● Saved entries
☆ ☆ ☆ ☆

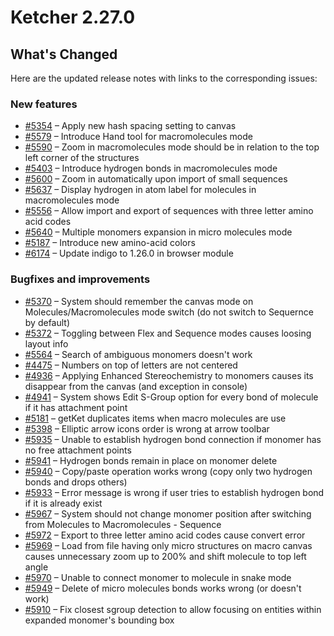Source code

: 
# Ketcher 2.27.0

## What's Changed

Here are the updated release notes with links to the corresponding issues:

### New features
* [#5354](https://github.com/epam/ketcher/issues/5354) – Apply new hash spacing setting to canvas
* [#5579](https://github.com/epam/ketcher/issues/5579) – Introduce Hand tool for macromolecules mode
* [#5590](https://github.com/epam/ketcher/issues/5590) – Zoom in macromolecules mode should be in relation to the top left corner of the structures
* [#5403](https://github.com/epam/ketcher/issues/5403) – Introduce hydrogen bonds in macromolecules mode
* [#5600](https://github.com/epam/ketcher/issues/5600) – Zoom in automatically upon import of small sequences
* [#5637](https://github.com/epam/ketcher/issues/5637) – Display hydrogen in atom label for molecules in macromolecules mode
* [#5556](https://github.com/epam/ketcher/issues/5556) – Allow import and export of sequences with three letter amino acid codes
* [#5640](https://github.com/epam/ketcher/issues/5640) – Multiple monomers expansion in micro molecules mode
* [#5187](https://github.com/epam/ketcher/issues/5187) – Introduce new amino-acid colors
* [#6174](https://github.com/epam/ketcher/issues/6174) – Update indigo to 1.26.0 in browser module

### Bugfixes and improvements
* [#5370](https://github.com/epam/ketcher/issues/5370) – System should remember the canvas mode on Molecules/Macromolecules mode switch (do not switch to Sequernce by default)
* [#5372](https://github.com/epam/ketcher/issues/5372) – Toggling between Flex and Sequence modes causes loosing layout info
* [#5564](https://github.com/epam/ketcher/issues/5564) – Search of ambiguous monomers doesn't work
* [#4475](https://github.com/epam/ketcher/issues/4475) – Numbers on top of letters are not centered
* [#4936](https://github.com/epam/ketcher/issues/4936) – Applying Enhanced Stereochemistry to monomers causes its disappear from the canvas (and exception in console)
* [#4941](https://github.com/epam/ketcher/issues/4941) – System shows Edit S-Group option for every bond of molecule if it has attachment point
* [#5181](https://github.com/epam/ketcher/issues/5181) – getKet duplicates items when macro molecules are use
* [#5398](https://github.com/epam/ketcher/issues/5398) – Elliptic arrow icons order is wrong at arrow toolbar
* [#5935](https://github.com/epam/ketcher/issues/5935) – Unable to establish hydrogen bond connection if monomer has no free attachment points
* [#5941](https://github.com/epam/ketcher/issues/5941) – Hydrogen bonds remain in place on monomer delete
* [#5940](https://github.com/epam/ketcher/issues/5940) – Copy/paste operation works wrong (copy only two hydrogen bonds and drops others)
* [#5933](https://github.com/epam/ketcher/issues/5933) – Error message is wrong if user tries to establish hydrogen bond if it is already exist
* [#5967](https://github.com/epam/ketcher/issues/5967) – System should not change monomer position after switching from Molecules to Macromolecules - Sequence
* [#5972](https://github.com/epam/ketcher/issues/5972) – Export to three letter amino acid codes cause convert error
* [#5969](https://github.com/epam/ketcher/issues/5969) – Load from file having only micro structures on macro canvas causes unnecessary zoom up to 200% and shift molecule to top left angle
* [#5970](https://github.com/epam/ketcher/issues/5970) – Unable to connect monomer to molecule in snake mode
* [#5949](https://github.com/epam/ketcher/issues/5949) – Delete of micro molecules bonds works wrong (or doesn't work)
* [#5910](https://github.com/epam/ketcher/issues/5910) – Fix closest sgroup detection to allow focusing on entities within expanded monomer's bounding box
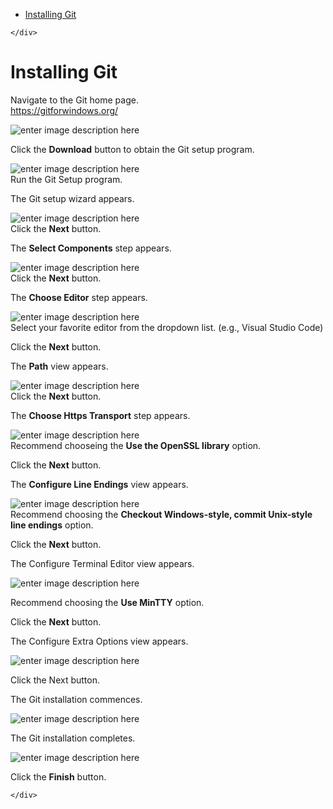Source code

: <!DOCTYPE html>
<html>

<head>
  <meta charset="utf-8">
  <meta name="viewport" content="width=device-width, initial-scale=1.0">
  <title>Installing Git</title>
  <link rel="stylesheet" href="https://stackedit.io/style.css" />
</head>

<body class="stackedit">
  <div class="stackedit__left">
    <div class="stackedit__toc">
      
<ul>
<li><a href="#installing-git">Installing Git</a></li>
</ul>

    </div>
  </div>
  <div class="stackedit__right">
    <div class="stackedit__html">
      <h1 id="installing-git">Installing Git</h1>
<p>Navigate to the Git home page.<br>
<a href="https://gitforwindows.org/">https://gitforwindows.org/</a></p>
<p><img src="https://lh3.googleusercontent.com/Q4xrS2gxnSYYXm7CE9SHJPb54PHdeg6BNuSvoZUMdp15ytqvk9zkDWvb327sYB_wBqy7iOaPeHY" alt="enter image description here" title="Git Home Page"></p>
<p>Click the <strong>Download</strong> button to obtain the Git setup program.</p>
<p><img src="https://lh3.googleusercontent.com/xJ8gnVDM0Fg-2swjEBIzefAqZpnPvcvYzgDrnZPWd8N3Rpu_CVA3UnOQxk-YoQNeV8q1BKR5aS0" alt="enter image description here" title="Git Setup"><br>
Run the Git Setup program.</p>
<p>The Git setup wizard appears.</p>
<p><img src="https://lh3.googleusercontent.com/8jol7Rh6W6NSOKVCETtP5myj0yyfXFgYAGyb0ELZXu4Cr3avAvliqnj40ecdYf1HcQ9x1MQNDzA" alt="enter image description here" title="Start Installation"><br>
Click the <strong>Next</strong> button.</p>
<p>The <strong>Select Components</strong> step appears.</p>
<p><img src="https://lh3.googleusercontent.com/Yaf4QN9TYGZAcKoAFYMdJQq-2m_6FAM1tgqJZ8vRlJ-KbLGrD2mKGRmQC-k9lGa9JyIcSqzPgNs" alt="enter image description here" title="Select Components"><br>
Click the <strong>Next</strong> button.</p>
<p>The <strong>Choose Editor</strong> step appears.</p>
<p><img src="https://lh3.googleusercontent.com/6tyWBEpjmeSL_yvptbJLS93au5JxlzNot89HKZu5KSuMcy2gQoIGKmvQGfvZHz_Qb4jOIRmiCFM" alt="enter image description here" title="Choose Editor"><br>
Select your favorite editor from the dropdown list. (e.g., Visual Studio Code)</p>
<p>Click the <strong>Next</strong> button.</p>
<p>The <strong>Path</strong> view appears.</p>
<p><img src="https://lh3.googleusercontent.com/HHtmGGqAUMRqXDxIVv6bu4PBD5Mc9Y5j9YnbKzrrJzvh0jnKvRLzZhOxHGbxQopjUJQub3M9YyA" alt="enter image description here" title="Choose Path"><br>
Click the <strong>Next</strong> button.</p>
<p>The <strong>Choose Https Transport</strong> step appears.</p>
<p><img src="https://lh3.googleusercontent.com/yokKOBTkn5y4sc89UpkY9Z3SURMXUQyUhSsMo3VEmmBkoh6Y6Rg0_QBq3ei_-Qxq-8xnnDxUSqY" alt="enter image description here" title="Choose Https Transport"><br>
Recommend chooseing the <strong>Use the OpenSSL library</strong> option.</p>
<p>Click the <strong>Next</strong> button.</p>
<p>The <strong>Configure Line Endings</strong> view appears.</p>
<p><img src="https://lh3.googleusercontent.com/IEunlTYfvUfRtXUeY_s6TDAn7wwjx-LKkqUqC5G1E7ngezRJk9BNm04lSUH1VPqG07d0wnhrY7A" alt="enter image description here" title="Configure Line Endings"><br>
Recommend choosing the <strong>Checkout Windows-style, commit Unix-style line endings</strong> option.</p>
<p>Click the <strong>Next</strong> button.</p>
<p>The Configure Terminal Editor view appears.</p>
<p><img src="https://lh3.googleusercontent.com/877XVs1UC0o0AvE-0hYQrsiClM7xw4oCL0lLr5hS7CCWX7ylFJvl8bNAWk6bsh4S3bBFg4SbXQY" alt="enter image description here" title="Configure Terminal Editor"></p>
<p>Recommend choosing the <strong>Use MinTTY</strong> option.</p>
<p>Click the <strong>Next</strong> button.</p>
<p>The Configure Extra Options view appears.</p>
<p><img src="https://lh3.googleusercontent.com/xmsW1TJURREaCoQwZKgKTSvKe3tn8rp0KamzJ-k9cWlk2UmXvFhD4rkucnvPUvMrzNx2ZIrhFwg" alt="enter image description here" title="Configure Extra Options"></p>
<p>Click the Next button.</p>
<p>The Git installation commences.</p>
<p><img src="https://lh3.googleusercontent.com/6P7BNl-e8lqwR0Q8X0f0SXLogUN0LIZWo9I0Db9p74_APCT8lWF-_h7VMKDNY53eM7idFdY0waE" alt="enter image description here" title="Git Installation Commences"></p>
<p>The Git installation completes.</p>
<p><img src="https://lh3.googleusercontent.com/4D5dErsVwZY2_prhe_gIi-iKC151-ZHzxSf2dv0UmBCYhxRE9M3yLssfyLci-6L8wDlOY-i5EbA" alt="enter image description here" title="Git Installation Finished"></p>
<p>Click the <strong>Finish</strong> button.</p>

    </div>
  </div>
</body>

</html>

☆ ☆ ☆ ☆

● Work instructions
Please give the number of lines in the data above that include the string "doesn", and nothing else.

● Response to this task
2